Many metal guitarists have written songs without any knowledge of tonal theory, resulting in whacky scales and worthless chromatics. Metallica and Death are two bands right from the top of my head who don't/didn't use conventional theory, so you have to go to a more convoluted method of theory in order to explain what is occurring in the piece.

Like, it gets stupidly hard to try to label the function of powerchords to relate to the accidentals hes soloing with because you end up switching keys every 5th note.

I've listened to hundreds of hours of classical music and have analyzed many individual classical pieces. These classical pieces almost always follow a clear cut analysis, and if they deviate its still relatively easy to explain, because the composers wrote the piece with the theory behind it in mind.

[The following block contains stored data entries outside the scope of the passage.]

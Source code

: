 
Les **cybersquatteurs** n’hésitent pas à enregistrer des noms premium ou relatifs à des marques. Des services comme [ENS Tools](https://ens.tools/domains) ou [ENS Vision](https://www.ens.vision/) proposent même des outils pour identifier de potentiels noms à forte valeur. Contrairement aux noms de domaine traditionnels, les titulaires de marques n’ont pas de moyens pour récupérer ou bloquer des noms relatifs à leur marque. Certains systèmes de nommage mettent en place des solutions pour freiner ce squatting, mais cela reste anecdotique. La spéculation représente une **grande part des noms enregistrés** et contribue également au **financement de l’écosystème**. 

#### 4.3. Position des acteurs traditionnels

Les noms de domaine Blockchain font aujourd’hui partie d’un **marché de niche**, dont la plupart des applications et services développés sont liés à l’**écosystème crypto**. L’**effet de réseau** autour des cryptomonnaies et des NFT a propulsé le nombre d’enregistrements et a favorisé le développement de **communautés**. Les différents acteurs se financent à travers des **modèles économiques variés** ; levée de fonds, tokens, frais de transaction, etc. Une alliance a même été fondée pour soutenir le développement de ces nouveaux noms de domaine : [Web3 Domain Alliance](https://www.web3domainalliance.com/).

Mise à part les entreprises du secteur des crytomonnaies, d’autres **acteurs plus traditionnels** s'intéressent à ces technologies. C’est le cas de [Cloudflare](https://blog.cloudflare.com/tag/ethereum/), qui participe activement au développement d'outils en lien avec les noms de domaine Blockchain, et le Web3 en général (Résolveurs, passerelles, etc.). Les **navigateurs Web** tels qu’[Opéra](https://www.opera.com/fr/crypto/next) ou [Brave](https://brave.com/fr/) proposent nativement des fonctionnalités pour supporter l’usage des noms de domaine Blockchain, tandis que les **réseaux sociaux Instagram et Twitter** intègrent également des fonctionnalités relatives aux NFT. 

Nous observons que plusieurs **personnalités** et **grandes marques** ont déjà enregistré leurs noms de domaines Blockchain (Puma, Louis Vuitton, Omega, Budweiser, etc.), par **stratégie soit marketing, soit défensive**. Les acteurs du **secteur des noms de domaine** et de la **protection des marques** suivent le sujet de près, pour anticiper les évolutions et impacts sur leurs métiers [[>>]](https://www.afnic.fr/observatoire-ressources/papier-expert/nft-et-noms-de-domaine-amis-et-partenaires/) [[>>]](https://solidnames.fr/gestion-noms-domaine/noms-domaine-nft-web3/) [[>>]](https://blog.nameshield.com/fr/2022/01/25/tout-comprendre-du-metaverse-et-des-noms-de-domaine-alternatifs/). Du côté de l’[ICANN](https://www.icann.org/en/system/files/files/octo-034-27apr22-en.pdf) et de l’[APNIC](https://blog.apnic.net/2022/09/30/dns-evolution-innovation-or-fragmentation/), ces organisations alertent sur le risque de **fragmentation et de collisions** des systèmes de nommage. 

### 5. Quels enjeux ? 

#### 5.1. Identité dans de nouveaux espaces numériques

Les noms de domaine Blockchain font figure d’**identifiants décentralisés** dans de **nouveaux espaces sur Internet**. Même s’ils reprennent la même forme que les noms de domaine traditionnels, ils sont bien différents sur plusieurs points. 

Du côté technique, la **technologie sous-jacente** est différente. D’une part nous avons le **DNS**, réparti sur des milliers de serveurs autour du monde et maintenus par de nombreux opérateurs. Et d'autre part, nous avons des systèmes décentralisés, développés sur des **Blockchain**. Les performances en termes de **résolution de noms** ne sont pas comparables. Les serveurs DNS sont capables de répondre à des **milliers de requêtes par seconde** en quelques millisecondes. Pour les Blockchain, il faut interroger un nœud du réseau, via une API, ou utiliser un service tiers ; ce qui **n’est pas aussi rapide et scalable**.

What do you mean by "using theory"? I mean, the "theory behind" any Metallica song is that they play a riff in E, then they play the same riff in F#, G or A whatever or maybe a new riff. And most of the power chords are non functioning. It's just a riff in E minor or A minor or F# minor or G major. But really, I don't like the term "using theory" because you write what you hear in your head, the theory doesn't write it, theory just explains it. I mean, yes they know the theory and some musical "conclusions" may be because of it. They had some kind of standards that every song followed like we have the basic song structures now in pop music (metal is pop music) (songs have at least some kind of verses and choruses). But you don't write "with theory", you write what you hear in your head and of course knowing theory might help you hear some things.

Again I'm emphasizing that metal is riff based music, classical isn't. Classical has different themes that kind of progress and you don't really repeat them that many times. You don't have verse - chorus - bridge kind of structures in classical.

The virtuosity of many metal guitarists comes from classical. They have listened to some classical like Paganini and learned the songs on guitar.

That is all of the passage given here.